[Records drawn from a dataset]
== Segment start ==

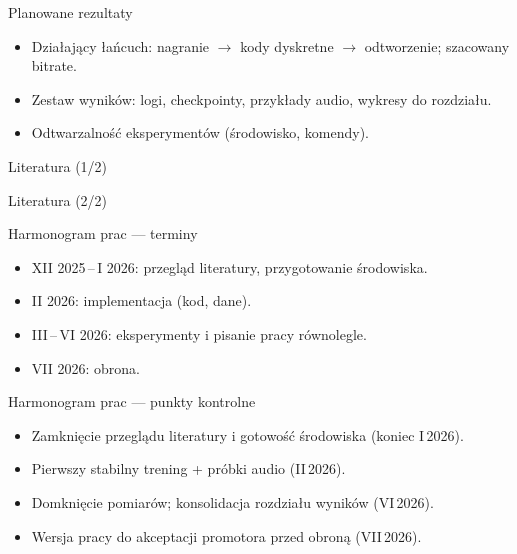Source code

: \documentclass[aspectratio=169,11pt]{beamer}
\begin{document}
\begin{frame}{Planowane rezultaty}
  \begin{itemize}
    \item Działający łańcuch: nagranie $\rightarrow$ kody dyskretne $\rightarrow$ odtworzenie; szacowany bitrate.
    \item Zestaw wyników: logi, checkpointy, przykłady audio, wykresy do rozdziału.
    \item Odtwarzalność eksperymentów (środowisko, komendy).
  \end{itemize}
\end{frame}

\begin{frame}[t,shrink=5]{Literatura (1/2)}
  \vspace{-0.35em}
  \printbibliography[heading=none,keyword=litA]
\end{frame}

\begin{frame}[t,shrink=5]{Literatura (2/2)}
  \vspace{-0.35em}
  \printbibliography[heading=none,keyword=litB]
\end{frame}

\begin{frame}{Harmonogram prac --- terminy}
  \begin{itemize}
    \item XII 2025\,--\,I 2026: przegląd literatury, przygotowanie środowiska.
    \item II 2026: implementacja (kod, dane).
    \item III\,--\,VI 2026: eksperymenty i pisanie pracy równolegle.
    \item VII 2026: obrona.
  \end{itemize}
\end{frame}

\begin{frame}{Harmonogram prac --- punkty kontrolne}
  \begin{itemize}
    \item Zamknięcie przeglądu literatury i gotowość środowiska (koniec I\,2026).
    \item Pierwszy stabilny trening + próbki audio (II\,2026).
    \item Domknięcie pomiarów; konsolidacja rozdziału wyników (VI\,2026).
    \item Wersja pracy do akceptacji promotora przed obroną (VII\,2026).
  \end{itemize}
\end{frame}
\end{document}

== Segment end ==
== Segment start ==

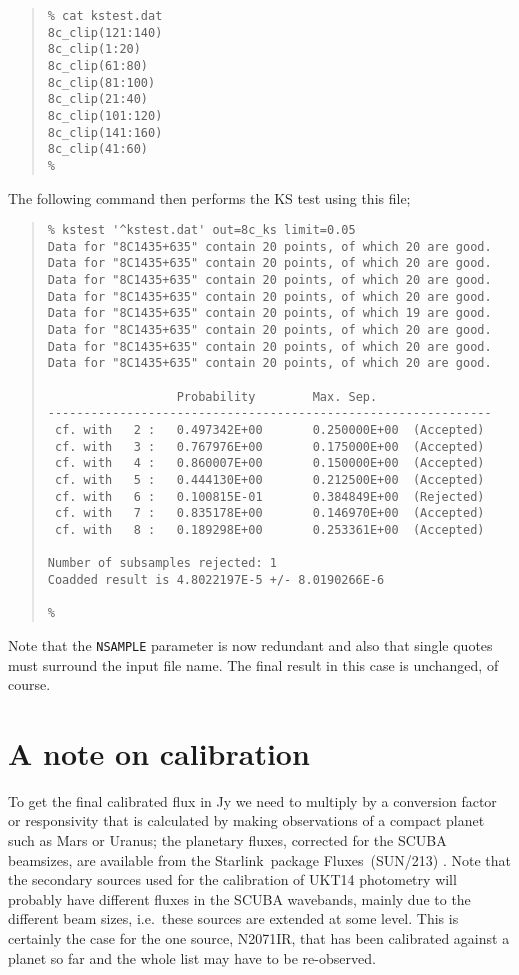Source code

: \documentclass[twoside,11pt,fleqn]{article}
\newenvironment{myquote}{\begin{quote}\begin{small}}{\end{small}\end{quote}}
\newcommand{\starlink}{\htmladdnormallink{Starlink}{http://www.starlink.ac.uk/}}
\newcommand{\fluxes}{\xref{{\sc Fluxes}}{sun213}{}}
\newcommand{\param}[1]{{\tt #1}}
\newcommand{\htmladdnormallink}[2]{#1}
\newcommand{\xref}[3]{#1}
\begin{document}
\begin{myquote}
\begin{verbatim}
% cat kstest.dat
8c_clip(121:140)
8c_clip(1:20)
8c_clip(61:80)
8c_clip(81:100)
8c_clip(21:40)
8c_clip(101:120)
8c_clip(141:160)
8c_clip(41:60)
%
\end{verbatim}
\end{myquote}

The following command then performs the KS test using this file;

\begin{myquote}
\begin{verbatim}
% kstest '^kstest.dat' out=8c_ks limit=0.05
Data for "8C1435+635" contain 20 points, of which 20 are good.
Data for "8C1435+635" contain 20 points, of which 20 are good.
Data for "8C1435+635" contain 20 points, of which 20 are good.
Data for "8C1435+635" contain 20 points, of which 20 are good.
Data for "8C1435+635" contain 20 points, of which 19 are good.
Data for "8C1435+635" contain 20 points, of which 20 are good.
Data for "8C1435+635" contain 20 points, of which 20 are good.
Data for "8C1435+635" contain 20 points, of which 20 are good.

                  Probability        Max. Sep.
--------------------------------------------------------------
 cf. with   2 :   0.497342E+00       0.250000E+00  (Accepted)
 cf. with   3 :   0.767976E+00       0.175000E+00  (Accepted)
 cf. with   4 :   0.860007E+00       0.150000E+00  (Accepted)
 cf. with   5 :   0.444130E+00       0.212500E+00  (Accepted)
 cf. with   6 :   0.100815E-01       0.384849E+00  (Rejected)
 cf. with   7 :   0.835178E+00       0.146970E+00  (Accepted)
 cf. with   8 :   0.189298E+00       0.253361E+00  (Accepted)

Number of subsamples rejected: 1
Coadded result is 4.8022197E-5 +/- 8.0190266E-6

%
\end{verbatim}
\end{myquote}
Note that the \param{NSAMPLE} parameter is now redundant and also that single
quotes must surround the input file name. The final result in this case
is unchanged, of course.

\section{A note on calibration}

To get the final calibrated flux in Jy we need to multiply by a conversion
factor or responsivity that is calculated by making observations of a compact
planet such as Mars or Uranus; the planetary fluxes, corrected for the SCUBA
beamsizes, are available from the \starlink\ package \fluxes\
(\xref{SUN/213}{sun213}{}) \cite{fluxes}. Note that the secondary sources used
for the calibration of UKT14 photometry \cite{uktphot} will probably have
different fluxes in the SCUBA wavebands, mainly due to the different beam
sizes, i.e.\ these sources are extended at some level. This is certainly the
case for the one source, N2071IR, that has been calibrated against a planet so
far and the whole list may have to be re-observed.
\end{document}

== Segment end ==

Please give the number of lines in the data above that include the string "rozdziału", and nothing else.

2